> Task objective
Your answer must be the lines from the top of the listing below through the line that holds "an enriched query.", retyped exactly, with no pictures.
▬▬▬▬▬▬▬▬▬▬
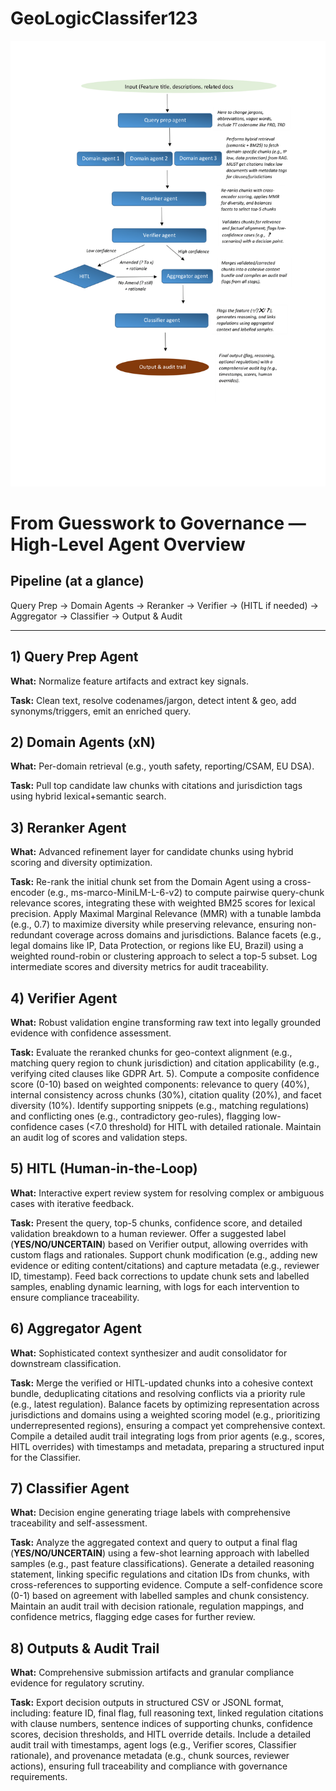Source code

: 
# GeoLogicClassifer123

![Alt text](assets/agent_workflow.png)


# From Guesswork to Governance — High-Level Agent Overview

## Pipeline (at a glance)
Query Prep → Domain Agents → Reranker → Verifier → (HITL if needed) → Aggregator → Classifier → Output & Audit

---

## 1) Query Prep Agent
**What:** Normalize feature artifacts and extract key signals.  

**Task:** Clean text, resolve codenames/jargon, detect intent & geo, add synonyms/triggers, emit an enriched query.

## 2) Domain Agents (xN)
**What:** Per-domain retrieval (e.g., youth safety, reporting/CSAM, EU DSA).  

**Task:** Pull top candidate law chunks with citations and jurisdiction tags using hybrid lexical+semantic search.

## 3) Reranker Agent
**What:** Advanced refinement layer for candidate chunks using hybrid scoring and diversity optimization.

**Task:** Re-rank the initial chunk set from the Domain Agent using a cross-encoder (e.g., ms-marco-MiniLM-L-6-v2) to compute pairwise query-chunk relevance scores, integrating these with weighted BM25 scores for lexical precision. Apply Maximal Marginal Relevance (MMR) with a tunable lambda (e.g., 0.7) to maximize diversity while preserving relevance, ensuring non-redundant coverage across domains and jurisdictions. Balance facets (e.g., legal domains like IP, Data Protection, or regions like EU, Brazil) using a weighted round-robin or clustering approach to select a top-5 subset. Log intermediate scores and diversity metrics for audit traceability.

## 4) Verifier Agent
**What:** Robust validation engine transforming raw text into legally grounded evidence with confidence assessment.

**Task:** Evaluate the reranked chunks for geo-context alignment (e.g., matching query region to chunk jurisdiction) and citation applicability (e.g., verifying cited clauses like GDPR Art. 5). Compute a composite confidence score (0-10) based on weighted components: relevance to query (40%), internal consistency across chunks (30%), citation quality (20%), and facet diversity (10%). Identify supporting snippets (e.g., matching regulations) and conflicting ones (e.g., contradictory geo-rules), flagging low-confidence cases (<7.0 threshold) for HITL with detailed rationale. Maintain an audit log of scores and validation steps.

## 5) HITL (Human-in-the-Loop)
**What:** Interactive expert review system for resolving complex or ambiguous cases with iterative feedback. 

**Task:** Present the query, top-5 chunks, confidence score, and detailed validation breakdown to a human reviewer. Offer a suggested label (**YES/NO/UNCERTAIN**) based on Verifier output, allowing overrides with custom flags and rationales. Support chunk modification (e.g., adding new evidence or editing content/citations) and capture metadata (e.g., reviewer ID, timestamp). Feed back corrections to update chunk sets and labelled samples, enabling dynamic learning, with logs for each intervention to ensure compliance traceability.

## 6) Aggregator Agent
**What:** Sophisticated context synthesizer and audit consolidator for downstream classification.  

**Task:** Merge the verified or HITL-updated chunks into a cohesive context bundle, deduplicating citations and resolving conflicts via a priority rule (e.g., latest regulation). Balance facets by optimizing representation across jurisdictions and domains using a weighted scoring model (e.g., prioritizing underrepresented regions), ensuring a compact yet comprehensive context. Compile a detailed audit trail integrating logs from prior agents (e.g., scores, HITL overrides) with timestamps and metadata, preparing a structured input for the Classifier.

## 7) Classifier Agent
**What:** Decision engine generating triage labels with comprehensive traceability and self-assessment.

**Task:** Analyze the aggregated context and query to output a final flag (**YES/NO/UNCERTAIN**) using a few-shot learning approach with labelled samples (e.g., past feature classifications). Generate a detailed reasoning statement, linking specific regulations and citation IDs from chunks, with cross-references to supporting evidence. Compute a self-confidence score (0-1) based on agreement with labelled samples and chunk consistency. Maintain an audit trail with decision rationale, regulation mappings, and confidence metrics, flagging edge cases for further review. 

## 8) Outputs & Audit Trail
**What:** Comprehensive submission artifacts and granular compliance evidence for regulatory scrutiny.

**Task:** Export decision outputs in structured CSV or JSONL format, including: feature ID, final flag, full reasoning text, linked regulation citations with clause numbers, sentence indices of supporting chunks, confidence scores, decision thresholds, and HITL override details. Include a detailed audit trail with timestamps, agent logs (e.g., Verifier scores, Classifier rationale), and provenance metadata (e.g., chunk sources, reviewer actions), ensuring full traceability and compliance with governance requirements.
▬▬▬▬▬▬▬▬▬▬
> Solution to the exercise
Source code

: 
# GeoLogicClassifer123

![Alt text](assets/agent_workflow.png)


# From Guesswork to Governance — High-Level Agent Overview

## Pipeline (at a glance)
Query Prep → Domain Agents → Reranker → Verifier → (HITL if needed) → Aggregator → Classifier → Output & Audit

---

## 1) Query Prep Agent
**What:** Normalize feature artifacts and extract key signals.  

**Task:** Clean text, resolve codenames/jargon, detect intent & geo, add synonyms/triggers, emit an enriched query.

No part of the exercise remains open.